Dataset items
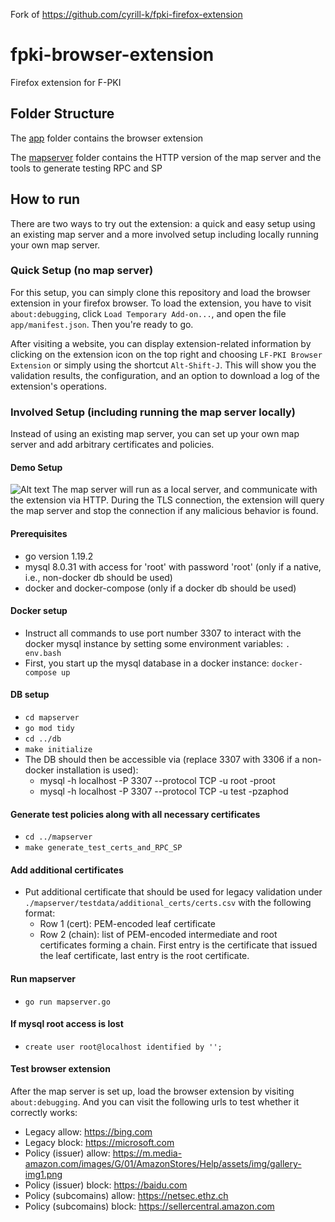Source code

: Fork of <https://github.com/cyrill-k/fpki-firefox-extension>

# fpki-browser-extension
Firefox extension for F-PKI

## Folder Structure
The [app](./app) folder contains the browser extension

The [mapserver](./mapserver) folder contains the HTTP version of the map server and the tools to generate testing RPC and SP

## How to run
There are two ways to try out the extension: a quick and easy setup using an existing map server and a more involved setup including locally running your own map server.

### Quick Setup (no map server)
For this setup, you can simply clone this repository and load the browser extension in your firefox browser.
To load the extension, you have to visit `about:debugging`, click `Load Temporary Add-on...`, and open the file `app/manifest.json`.
Then you're ready to go.

After visiting a website, you can display extension-related information by clicking on the extension icon on the top right and choosing `LF-PKI Browser Extension` or simply using the shortcut `Alt-Shift-J`.
This will show you the validation results, the configuration, and an option to download a log of the extension's operations.

### Involved Setup (including running the map server locally)
Instead of using an existing map server, you can set up your own map server and add arbitrary certificates and policies.

#### Demo Setup
![Alt text](images/overview.png?raw=true"Overview")
The map server will run as a local server, and communicate with the extension via HTTP. During the TLS connection, the extension will query the map server and stop the connection if any malicious behavior is found.

#### Prerequisites
- go version 1.19.2
- mysql 8.0.31 with access for 'root' with password 'root' (only if a native, i.e., non-docker db should be used)
- docker and docker-compose (only if a docker db should be used)

#### Docker setup
- Instruct all commands to use port number 3307 to interact with the docker mysql instance by setting some environment variables: ``. env.bash``
- First, you start up the mysql database in a docker instance: ``docker-compose up``

#### DB setup
- ``cd mapserver``
- ``go mod tidy``
- ``cd ../db``
- ``make initialize``
- The DB should then be accessible via (replace 3307 with 3306 if a non-docker installation is used):
  - mysql -h localhost -P 3307 --protocol TCP -u root -proot
  - mysql -h localhost -P 3307 --protocol TCP -u test -pzaphod

#### Generate test policies along with all necessary certificates
- ``cd ../mapserver``
- ``make generate_test_certs_and_RPC_SP``

#### Add additional certificates
- Put additional certificate that should be used for legacy validation under ``./mapserver/testdata/additional_certs/certs.csv`` with the following format:
  - Row 1 (cert): PEM-encoded leaf certificate
  - Row 2 (chain): list of PEM-encoded intermediate and root certificates forming a chain. First entry is the certificate that issued the leaf certificate, last entry is the root certificate.

#### Run mapserver
- ``go run mapserver.go``

#### If mysql root access is lost
- ``create user root@localhost identified by '';``

#### Test browser extension
After the map server is set up, load the browser extension by visiting ``about:debugging``. And you can visit the following urls to test whether it correctly works:

- Legacy allow: https://bing.com
- Legacy block: https://microsoft.com
- Policy (issuer) allow: https://m.media-amazon.com/images/G/01/AmazonStores/Help/assets/img/gallery-img1.png
- Policy (issuer) block: https://baidu.com
- Policy (subcomains) allow: https://netsec.ethz.ch
- Policy (subcomains) block: https://sellercentral.amazon.com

WHAT THIS TASK INVOLVES: Here the output must be the lines above from the line with "The [app](./app) folder" to the line with "## How to run", both included, duplicated word for word and nothing else.

RESULT FOR THIS TASK:
The [app](./app) folder contains the browser extension

The [mapserver](./mapserver) folder contains the HTTP version of the map server and the tools to generate testing RPC and SP

## How to run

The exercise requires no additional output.